まだ少々優は機嫌が悪いようだが、それでもやり過ぎたと思っているらしい。
「……くすぐったい」
「ちょっとじっとしてろ」
優は手っ取り早く創った魔法で体を綺麗にし、『取り寄せ』でイシスから持ってきた下着を履かせて服を着せる。
手馴れてきているとはいえ、やはり人にして貰うのはくすぐったいようで、ルシリアは逃げるように体をよじった。

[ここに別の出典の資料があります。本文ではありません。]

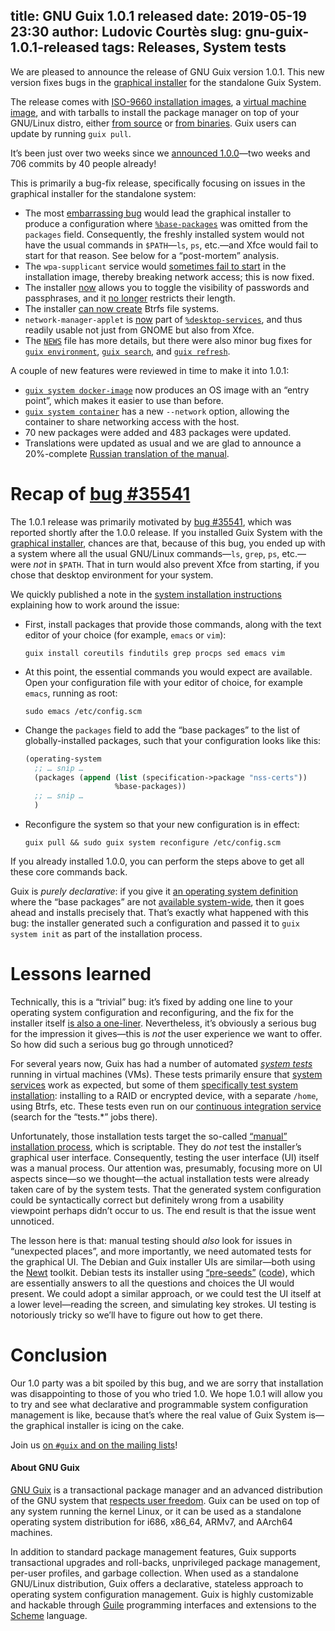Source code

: title: GNU Guix 1.0.1 released
date: 2019-05-19 23:30
author: Ludovic Courtès
slug: gnu-guix-1.0.1-released
tags: Releases, System tests
---
We are pleased to announce the release of GNU Guix version 1.0.1.  This
new version fixes bugs in the [graphical
installer](https://www.gnu.org/software/guix/manual/en/html_node/Guided-Graphical-Installation.html)
for the standalone Guix System.

The release comes with [ISO-9660 installation
images](https://www.gnu.org/software/guix/manual/en/html_node/System-Installation.html),
a [virtual machine
image](https://www.gnu.org/software/guix/manual/en/html_node/Running-Guix-in-a-VM.html),
and with tarballs to install the package manager on top of your
GNU/Linux distro, either [from
source](https://www.gnu.org/software/guix/manual/en/html_node/Requirements.html)
or [from
binaries](https://www.gnu.org/software/guix/manual/en/html_node/Binary-Installation.html).
Guix users can update by running `guix pull`.

It’s been just over two weeks since we [announced
1.0.0](https://www.gnu.org/software/guix/blog/2019/gnu-guix-1.0.0-released/)—two
weeks and 706 commits by 40 people already!

This is primarily a bug-fix release, specifically focusing on issues in
the graphical installer for the standalone system:

  - The most [embarrassing bug](https://issues.guix.gnu.org/issue/35541)
    would lead the graphical installer to produce a configuration where
    [`%base-packages`](https://www.gnu.org/software/guix/manual/en/html_node/Using-the-Configuration-System.html#index-_0025base_002dpackages)
    was omitted from the `packages` field.  Consequently, the freshly
    installed system would not have the usual commands in `$PATH`—`ls`,
    `ps`, etc.—and Xfce would fail to start for that reason.  See below
    for a “post-mortem” analysis.
  - The `wpa-supplicant` service would [sometimes fail to
    start](https://issues.guix.gnu.org/issue/35550) in the installation
    image, thereby breaking network access; this is now fixed.
  - The installer [now](https://issues.guix.gnu.org/issue/35540) allows
    you to toggle the visibility of passwords and passphrases, and it [no
    longer](https://issues.guix.gnu.org/issue/35716) restricts their
    length.
  - The installer [can now
    create](https://issues.guix.gnu.org/issue/35716) Btrfs file
    systems.
  - `network-manager-applet` is [now](https://issues.guix.gnu.org/35554)
    part of
    [`%desktop-services`](https://www.gnu.org/software/guix/manual/en/html_node/Desktop-Services.html#index-_0025desktop_002dservices),
    and thus readily usable not just from GNOME but also from Xfce.
  - The
    [`NEWS`](https://git.savannah.gnu.org/cgit/guix.git/tree/NEWS?h=version-1.0.1)
    file has more details, but there were also minor bug fixes for
    [`guix environment`](https://bugs.gnu.org/35618), [`guix
    search`](https://bugs.gnu.org/35588), and [`guix
    refresh`](https://bugs.gnu.org/35684).

A couple of new features were reviewed in time to make it into 1.0.1:

  - [`guix system
    docker-image`](https://www.gnu.org/software/guix/manual/en/html_node/Invoking-guix-system.html)
    now produces an OS image with an “entry point”, which makes it
    easier to use than before.
  - [`guix system
    container`](https://www.gnu.org/software/guix/manual/en/html_node/Invoking-guix-system.html)
    has a new `--network` option, allowing the container to share
    networking access with the host.
  - 70 new packages were added and 483 packages were updated.
  - Translations were updated as usual and we are glad to announce a
    20%-complete [Russian translation of the
    manual](https://www.gnu.org/software/guix/manual/ru/html_node).


# Recap of [bug #35541](https://issues.guix.gnu.org/issue/35541)

The 1.0.1 release was primarily motivated by [bug
#35541](https://issues.guix.gnu.org/issue/35541), which was reported
shortly after the 1.0.0 release.  If you installed Guix System with the
[graphical
installer](https://www.gnu.org/software/guix/manual/en/html_node/Guided-Graphical-Installation.html),
chances are that, because of this bug, you ended up with a system where
all the usual GNU/Linux commands—`ls`, `grep`, `ps`, etc.—were _not_ in
`$PATH`.  That in turn would also prevent Xfce from starting, if you
chose that desktop environment for your system.

We quickly published a note in the [system installation
instructions](https://www.gnu.org/software/guix/manual/en/html_node/Guided-Graphical-Installation.html)
explaining how to work around the issue:

  - First, install packages that provide those commands, along with the
    text editor of your choice (for example, `emacs` or `vim`):
	
	```
    guix install coreutils findutils grep procps sed emacs vim
	```

  - At this point, the essential commands you would expect are
    available.  Open your configuration file with your editor of choice,
    for example `emacs`, running as root:

    ```
    sudo emacs /etc/config.scm
	```

  - Change the `packages` field to add the “base packages” to the list of
    globally-installed packages, such that your configuration looks like
    this:

    ```scheme
	(operating-system
	  ;; … snip …
	  (packages (append (list (specification->package "nss-certs"))
						%base-packages))
	  ;; … snip …
	  )
    ```

  - Reconfigure the system so that your new configuration is in effect:

    ```
    guix pull && sudo guix system reconfigure /etc/config.scm
	```

If you already installed 1.0.0, you can perform the steps above to get
all these core commands back.

Guix is _purely declarative_: if you give it [an operating system
definition](https://www.gnu.org/software/guix/manual/en/html_node/Using-the-Configuration-System.html)
where the “base packages” are not [available
system-wide](https://www.gnu.org/software/guix/manual/en/html_node/Using-the-Configuration-System.html#Globally_002dVisible-Packages),
then it goes ahead and installs precisely that.  That’s exactly what
happened with this bug: the installer generated such a configuration and
passed it to `guix system init` as part of the installation process.

# Lessons learned

Technically, this is a “trivial” bug: it’s fixed by adding one line to
your operating system configuration and reconfiguring, and the fix for
the installer itself [is also a
one-liner](https://git.savannah.gnu.org/cgit/guix.git/commit/?id=ecb0df6817eb3767e6b4dcf1945f3c2dfbe3b44f).
Nevertheless, it’s obviously a serious bug for the impression it
gives—this is _not_ the user experience we want to offer.  So how did such
a serious bug go through unnoticed?

For several years now, Guix has had a number of automated [_system
tests_](https://www.gnu.org/software/guix/blog/2016/guixsd-system-tests/)
running in virtual machines (VMs).  These tests primarily ensure that
[system
services](https://www.gnu.org/software/guix/manual/en/html_node/Services.html)
work as expected, but some of them [specifically test system
installation](https://git.savannah.gnu.org/cgit/guix.git/tree/gnu/tests/install.scm):
installing to a RAID or encrypted device, with a separate `/home`, using
Btrfs, etc.  These tests even run on our [continuous integration
service](https://ci.guix.gnu.org/jobset/guix-master) (search for the
“tests.*” jobs there).

Unfortunately, those installation tests target the so-called [“manual”
installation
process](https://www.gnu.org/software/guix/manual/en/html_node/Manual-Installation.html),
which is scriptable.  They do _not_ test the installer’s graphical user
interface.  Consequently, testing the user interface (UI) itself was a
manual process.  Our attention was, presumably, focusing more on UI
aspects since—so we thought—the actual installation tests were already
taken care of by the system tests.  That the generated system
configuration could be syntactically correct but definitely wrong from a
usability viewpoint perhaps didn’t occur to us.  The end result is that
the issue went unnoticed.

The lesson here is that: manual testing should _also_ look for issues in
“unexpected places”, and more importantly, we need automated tests for
the graphical UI.  The Debian and Guix installer UIs are similar—both
using the [Newt](https://pagure.io/newt) toolkit.  Debian tests its
installer using
[“pre-seeds”](https://wiki.debian.org/DebianInstaller/Preseed)
([code](https://salsa.debian.org/installer-team/preseed)), which are
essentially answers to all the questions and choices the UI would
present.  We could adopt a similar approach, or we could test the UI
itself at a lower level—reading the screen, and simulating key strokes.
UI testing is notoriously tricky so we’ll have to figure out how to get
there.

# Conclusion

Our 1.0 party was a bit spoiled by this bug, and we are sorry that
installation was disappointing to those of you who tried 1.0.  We hope
1.0.1 will allow you to try and see what declarative and programmable
system configuration management is like, because that’s where the real
value of Guix System is—the graphical installer is icing on the cake.

Join us [on `#guix` and on the mailing
lists](https://www.gnu.org/software/guix/contact/)!


#### About GNU Guix

[GNU Guix](https://www.gnu.org/software/guix) is a transactional package
manager and an advanced distribution of the GNU system that [respects
user
freedom](https://www.gnu.org/distros/free-system-distribution-guidelines.html).
Guix can be used on top of any system running the kernel Linux, or it
can be used as a standalone operating system distribution for i686,
x86_64, ARMv7, and AArch64 machines.

In addition to standard package management features, Guix supports
transactional upgrades and roll-backs, unprivileged package management,
per-user profiles, and garbage collection.  When used as a standalone
GNU/Linux distribution, Guix offers a declarative, stateless approach to
operating system configuration management.  Guix is highly customizable
and hackable through [Guile](https://www.gnu.org/software/guile)
programming interfaces and extensions to the
[Scheme](http://schemers.org) language.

ちなみにルシリアの普段着のワンピースは、羽根が出る穴からスカート部分の下までスリットが入ってあり、ボタンで留めれるようになっている。割と着易く考えて作ってあるのだ。
「ボタン掛け間違えたりしてない?」
「大丈夫。……後ろからパンツ見えたりしないよ」
「……ホントに?」
「ほんと」
ただ偶に上の方が外れていたりするとパンツが見える事があるので注意だ。
最近はジッパー式の物を何着か作っていたりする。
「背負うぞ」
「ん……」
ルシリアは優の背中に負ぶられてホテルから出る。
「むぅ。太もも揉まないでよ」
「やだ。気持ち良いんだもの」
「……途中変な気持ちになったらどうするのよ、もう……」
「はいはい。ならさっさと帰れば問題無いでしょ……『テレポート』」
ルシリアと優。
二人はラトジア混成国から一瞬でイシスの自宅へと帰還した。
イシスとラトジアの二つの地。イシスの周りに結界があり、空間が歪められている。そのため遠く感じられるが、ラトジア上空にイシスは存在しており、3000mの程度の距離しか無かったりするのが実際の所であったりする。
――ラトジア混成国
大陸の殆どが国土である世界最大規模の国にして人口最大の国。
交通の利便、警察の存在、人権の保障。
国内は平和そのものであり、一度訪れてそのまま住み付く者達は多い。
『天使』による発展をとげ、戒めたる『勇者』の庇護に置かれた国である。
また混成国最大の防御として最高戦力である『首領長』の存在は他国への牽制となっている。